In Britain are Little Englanders who dread every step the nation makes in outward expansion, but there are here no Little Americanders.  The Little Englanders doubt the nation’s power to hold the nation’s possessions.  Here, in the United States, are men who question the advisability of penetrating into world politics, but no man among them has doubt of the nation’s power to keep whatever territory the Star Spangled Banner once has floated over.  They are merely jealous, jealous of the absolute isolation of their commonwealth, quick to resent any remotest possibility of interference with it.

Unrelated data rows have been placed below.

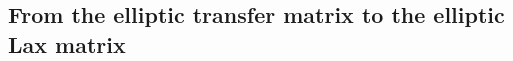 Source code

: \documentclass[11pt]{report}
\newtheorem{prop}[theorem]{Proposition}
\theoremstyle{definition}
\newtheorem{definition}[theorem]{Definition}
\theoremstyle{remark}
\theoremstyle{remark}
\newcommand{\C}{\mathbb{C}}
\begin{document}
\subsection{From the elliptic transfer matrix to the elliptic Lax matrix}
%
%
%
%
\end{document}

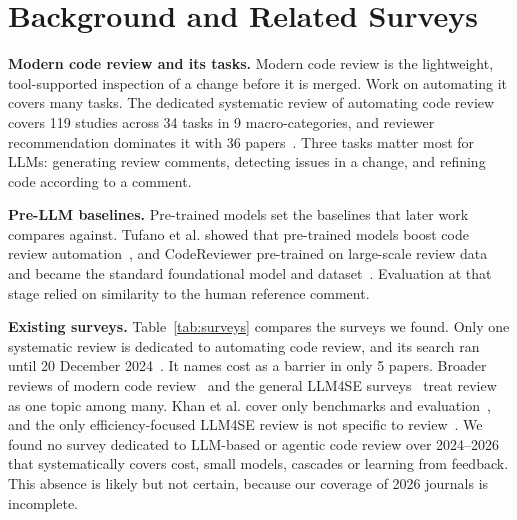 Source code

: \section{Background and Related Surveys}\label{sec:background}
\textbf{Modern code review and its tasks.} Modern code review is the lightweight, tool-supported inspection of a change before it is merged. Work on automating it covers many tasks. The dedicated systematic review of automating code review covers 119 studies across 34 tasks in 9 macro-categories, and reviewer recommendation dominates it with 36 papers~\cite{tufano2025automating}. Three tasks matter most for LLMs: generating review comments, detecting issues in a change, and refining code according to a comment.

\textbf{Pre-LLM baselines.} Pre-trained models set the baselines that later work compares against. Tufano et al. showed that pre-trained models boost code review automation~\cite{tufano2022using}, and CodeReviewer pre-trained on large-scale review data and became the standard foundational model and dataset~\cite{li2022codereviewer}. Evaluation at that stage relied on similarity to the human reference comment.

\textbf{Existing surveys.} Table~\ref{tab:surveys} compares the surveys we found. Only one systematic review is dedicated to automating code review, and its search ran until 20 December 2024~\cite{tufano2025automating}. It names cost as a barrier in only 5 papers. Broader reviews of modern code review~\cite{yang2025roadmap,badampudi2023modern,davila2021systematic} and the general LLM4SE surveys~\cite{hou2023large,zhang2023survey,fan2023large} treat review as one topic among many. Khan et al. cover only benchmarks and evaluation~\cite{khan2026survey}, and the only efficiency-focused LLM4SE review is not specific to review~\cite{shi2024efficient}. We found no survey dedicated to LLM-based or agentic code review over 2024--2026 that systematically covers cost, small models, cascades or learning from feedback. This absence is likely but not certain, because our coverage of 2026 journals is incomplete.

In every American’s ears rings the music of assured success, the certainty of a rich inheritance laid up for him and his children’s children in the internal resources of his country.  In many an Englishman’s ears sound only the doleful croakings of the prophets, the sinister rumblings of approaching doom.  Though his pessimism be in great part born of his climate, it has had a very real effect upon his statecraft.  It has driven him outward to find hope and sunshine abroad, in his colonies, and in India.  It has made of the race a nation of expansionists, reaping where they have not sown, gathering where they have not strawed.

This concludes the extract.